The very first paper in the 2019 proceedings, Data Usage in MIR: History & Future Recommendations, isn’t a bad place to start:
This paper examines the unique issues of data access that MIR has faced over the last 20 years. We explore datasets used in ISMIR papers, examine the evolution of data access over time, and offer three proposals to increase equity of access to data.
The key issue is copyright and the problems of licensing data to run experiments over. Many of the early data sets were collections of oddball or made-up music. What’s more, this had a kind of snowball effect in that it made it hard to know exactly what a MIR system should do. As J. Stephen Downie of UIUC reports in a 2003 paper:
There is a much-lamented paucity of formal literature
reporting upon the analyses of the real-world information
needs and uses of MIR/MDL users (Downie, 2003; Byrd and
Crawford, 2002; Futrelle and Downie, 2002). In fairness, this
paucity is partially caused by the non-existence of MIR/MDL
systems containing music that users actually want.
You don’t know what users want because you don’t have any music that users want, to run user studies with.
Data is the key. If you’re doing machine learning (ML) for instance, you start out with an empty or neutral model of how songs should be classified. You give it a song, and tell it what the output should be, and it adjusts its internal springs and channels (not really, it’s all numbers inside, but I like to think of them as stylized Rube Goldberg devices [that’s Heath Robinson to you Brits]) so that when presented with that song, it will produce that output. And then you repeat, with a different song.
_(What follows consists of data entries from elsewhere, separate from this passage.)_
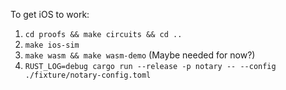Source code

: To get iOS to work:

1. `cd proofs && make circuits && cd ..`
2. `make ios-sim`
2. `make wasm && make wasm-demo` (Maybe needed for now?)
3. `RUST_LOG=debug cargo run --release -p notary -- --config ./fixture/notary-config.toml`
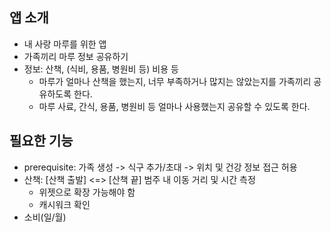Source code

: ## 앱 소개

- 내 사랑 마루를 위한 앱
- 가족끼리 마루 정보 공유하기
- 정보: 산책, (식비, 용품, 병원비 등) 비용 등
  - 마루가 얼마나 산책을 했는지, 너무 부족하거나 많지는 않았는지를 가족끼리 공유하도록 한다.
  - 마루 사료, 간식, 용품, 병원비 등 얼마나 사용했는지 공유할 수 있도록 한다.

## 필요한 기능

- prerequisite: 가족 생성 -> 식구 추가/초대 -> 위치 및 건강 정보 접근 허용
- 산책: [산책 출발] <=> [산책 끝] 범주 내 이동 거리 및 시간 측정
  - 위젯으로 확장 가능해야 함
  - 캐시워크 확인
- 소비(일/월)
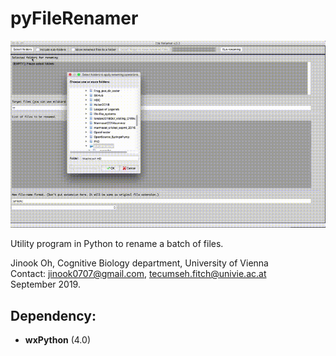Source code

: # pyFileRenamer

![pyFileRenamerDemo](demo.gif)

Utility program in Python to rename a batch of files.

Jinook Oh, Cognitive Biology department, University of Vienna<br>
Contact: jinook0707@gmail.com, tecumseh.fitch@univie.ac.at<br>
September 2019.

## Dependency:
- **wxPython** (4.0)

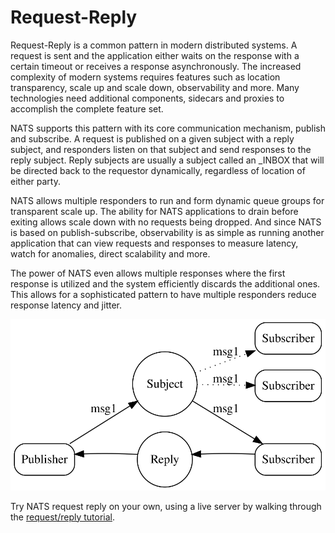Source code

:# Request-Reply

Request-Reply is a common pattern in modern distributed systems. A request is sent and the application either waits on the response with a certain timeout or receives a response asynchronously. The increased complexity of modern systems requires features such as location transparency, scale up and scale down, observability and more. Many technologies need additional components, sidecars and proxies to accomplish the complete feature set.

NATS supports this pattern with its core communication mechanism, publish and subscribe. A request is published on a given subject with a reply subject, and responders listen on that subject and send responses to the reply subject. Reply subjects are usually a subject called an \_INBOX that will be directed back to the requestor dynamically, regardless of location of either party.

NATS allows multiple responders to run and form dynamic queue groups for transparent scale up. The ability for NATS applications to drain before exiting allows scale down with no requests being dropped. And since NATS is based on publish-subscribe, observability is as simple as running another application that can view requests and responses to measure latency, watch for anomalies, direct scalability and more.

The power of NATS even allows multiple responses where the first response is utilized and the system efficiently discards the additional ones. This allows for a sophisticated pattern to have multiple responders reduce response latency and jitter.

![](../.gitbook/assets/reqrepl.svg)

Try NATS request reply on your own, using a live server by walking through the [request/reply tutorial](../developing-with-nats/tutorials/reqreply.md).

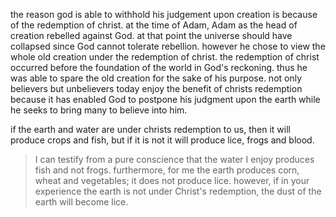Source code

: the reason god is able to withhold his judgement upon creation is because of the
redemption of christ. at the time of Adam, Adam as the head of creation rebelled against
God. at that point the universe should have collapsed since God cannot tolerate
rebellion. however he chose to view the whole old creation under the redemption of
christ. the redemption of christ occurred before the foundation of the world in God's reckoning.
thus he was able to spare the old creation for the sake of his purpose. not only
believers but unbelievers today enjoy the benefit of christs redemption because it
has enabled God to postpone his judgment upon the earth while he seeks to bring many
to believe into him.

if the earth and water are under christs redemption to us, then it will produce crops and fish, but if it is not it will produce lice, frogs and blood.

> I can testify from a pure conscience that the water I enjoy produces fish and not frogs. furthermore, for me the earth produces corn, wheat and vegetables; it does not produce lice. however, if in your experience the earth is not under Christ's redemption, the dust of the earth will become lice.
This time the internal adjustments are a bit harder to make, and usually less extensive, because now it has to accommodate both its previous settings and the new song. Then you repeat with a third song, and so on ad nauseum.
Note that you need both the songs, and the desired output (together, this is often referred to “the ground truth”). And you need lots of it, sampled pretty evenly from across the entire catalog of music. Otherwise you’ll get lacunae in your model, where the result can be wildly off, and/or overfitting, where everything looks the same to the model. The model is really a statistical artifact, and statistics is really deeply in love with the Law of Large Numbers.
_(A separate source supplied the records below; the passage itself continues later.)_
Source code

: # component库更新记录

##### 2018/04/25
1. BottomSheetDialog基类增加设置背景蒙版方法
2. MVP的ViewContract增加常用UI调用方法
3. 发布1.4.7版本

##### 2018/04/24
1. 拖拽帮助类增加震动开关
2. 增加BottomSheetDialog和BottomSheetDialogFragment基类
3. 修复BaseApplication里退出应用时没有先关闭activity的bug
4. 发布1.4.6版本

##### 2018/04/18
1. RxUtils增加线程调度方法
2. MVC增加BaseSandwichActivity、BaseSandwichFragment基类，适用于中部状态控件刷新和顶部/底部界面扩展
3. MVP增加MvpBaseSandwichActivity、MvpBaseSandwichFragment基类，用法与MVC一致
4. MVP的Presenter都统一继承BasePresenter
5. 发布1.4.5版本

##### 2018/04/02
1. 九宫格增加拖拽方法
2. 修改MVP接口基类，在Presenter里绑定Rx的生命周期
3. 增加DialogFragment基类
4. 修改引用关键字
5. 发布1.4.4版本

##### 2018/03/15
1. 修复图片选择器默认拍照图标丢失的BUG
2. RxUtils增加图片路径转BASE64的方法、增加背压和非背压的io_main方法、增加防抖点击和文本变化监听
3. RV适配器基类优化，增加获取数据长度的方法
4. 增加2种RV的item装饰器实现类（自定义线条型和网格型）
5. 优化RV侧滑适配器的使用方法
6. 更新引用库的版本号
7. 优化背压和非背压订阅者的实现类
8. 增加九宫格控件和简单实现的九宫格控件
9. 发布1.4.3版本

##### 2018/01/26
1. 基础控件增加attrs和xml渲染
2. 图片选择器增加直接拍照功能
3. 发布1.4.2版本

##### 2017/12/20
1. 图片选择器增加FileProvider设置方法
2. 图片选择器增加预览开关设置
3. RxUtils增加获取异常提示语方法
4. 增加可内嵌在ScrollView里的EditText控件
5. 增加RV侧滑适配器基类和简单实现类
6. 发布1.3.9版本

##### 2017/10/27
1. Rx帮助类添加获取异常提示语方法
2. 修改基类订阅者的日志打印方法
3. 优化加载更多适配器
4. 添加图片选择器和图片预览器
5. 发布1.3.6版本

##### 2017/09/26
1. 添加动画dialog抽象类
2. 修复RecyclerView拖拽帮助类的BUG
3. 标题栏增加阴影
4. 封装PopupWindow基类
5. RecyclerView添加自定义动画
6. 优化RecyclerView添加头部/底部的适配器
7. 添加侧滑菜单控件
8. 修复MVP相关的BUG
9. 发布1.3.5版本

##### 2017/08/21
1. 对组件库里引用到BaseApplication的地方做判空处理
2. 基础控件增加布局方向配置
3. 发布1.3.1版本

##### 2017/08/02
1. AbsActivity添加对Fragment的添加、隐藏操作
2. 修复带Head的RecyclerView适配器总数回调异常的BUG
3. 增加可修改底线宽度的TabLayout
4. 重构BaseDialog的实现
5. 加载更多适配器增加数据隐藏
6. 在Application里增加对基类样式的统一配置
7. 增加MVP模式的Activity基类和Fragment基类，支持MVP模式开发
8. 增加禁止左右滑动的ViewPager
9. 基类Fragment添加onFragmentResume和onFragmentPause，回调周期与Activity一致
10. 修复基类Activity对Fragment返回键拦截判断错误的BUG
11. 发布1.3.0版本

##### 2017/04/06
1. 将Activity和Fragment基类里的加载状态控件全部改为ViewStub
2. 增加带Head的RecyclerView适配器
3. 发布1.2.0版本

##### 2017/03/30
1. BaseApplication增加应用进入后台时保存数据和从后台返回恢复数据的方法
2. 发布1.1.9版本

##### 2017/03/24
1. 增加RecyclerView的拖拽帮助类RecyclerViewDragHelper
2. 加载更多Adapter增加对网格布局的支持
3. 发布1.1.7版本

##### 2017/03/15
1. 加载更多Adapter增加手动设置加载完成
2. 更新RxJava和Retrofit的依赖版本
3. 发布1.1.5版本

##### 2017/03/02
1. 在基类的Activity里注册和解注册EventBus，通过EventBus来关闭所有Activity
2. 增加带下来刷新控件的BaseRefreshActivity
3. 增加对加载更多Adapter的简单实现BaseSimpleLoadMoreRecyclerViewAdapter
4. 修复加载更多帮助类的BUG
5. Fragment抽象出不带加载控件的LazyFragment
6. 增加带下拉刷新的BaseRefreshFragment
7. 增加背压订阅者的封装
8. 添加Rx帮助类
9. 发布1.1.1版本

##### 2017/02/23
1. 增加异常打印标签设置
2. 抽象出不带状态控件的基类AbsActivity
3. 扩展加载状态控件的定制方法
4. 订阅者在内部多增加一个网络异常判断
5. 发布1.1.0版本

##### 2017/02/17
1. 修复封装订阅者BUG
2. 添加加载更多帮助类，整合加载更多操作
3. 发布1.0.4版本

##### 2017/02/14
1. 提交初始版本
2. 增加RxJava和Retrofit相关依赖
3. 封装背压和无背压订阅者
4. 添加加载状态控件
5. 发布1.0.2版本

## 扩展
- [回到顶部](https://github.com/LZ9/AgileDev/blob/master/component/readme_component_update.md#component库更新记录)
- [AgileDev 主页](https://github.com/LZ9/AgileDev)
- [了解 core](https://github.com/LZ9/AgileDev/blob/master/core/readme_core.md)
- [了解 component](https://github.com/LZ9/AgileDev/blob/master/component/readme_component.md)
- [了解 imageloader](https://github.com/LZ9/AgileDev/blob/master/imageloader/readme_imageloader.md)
So where do you get this large collection of music that people actually are interested in, to experiment with? It’s a conundrum. Downie and his collaborators at UIUC got together with the supercomputer center at NCSA to propose
the development of a secure, yet accessible, research environment that allows researchers to remotely access the large-scale testbed collection.
and to get the Naxos label to donate their entire catalog, about 30,000 tracks, to be placed in this repository, along with the entire AllMusic metadata database. This formed the basis for the first MIREX server, which runs the various competition entries on the NCSA supercomputer frameworks over various subsets of the data. More data has been added to the repository over time.
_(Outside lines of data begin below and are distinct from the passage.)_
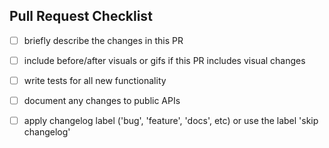 ## Pull Request Checklist

- [ ] briefly describe the changes in this PR
- [ ] include before/after visuals or gifs if this PR includes visual changes
- [ ] write tests for all new functionality
- [ ] document any changes to public APIs
- [ ] apply changelog label ('bug', 'feature', 'docs', etc) or use the label 'skip changelog'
The 2019 overview paper calls for extending this 2003 framework to be a distributed system, with multiple MIREX centers linked over the net, so that record labels could run their own MIREX which would contain their own collection, without having to send their tracks to UIUC to be incorporated in the central repository.
There are a number of other existing test data sets, and I’ll report more on them as I read the papers.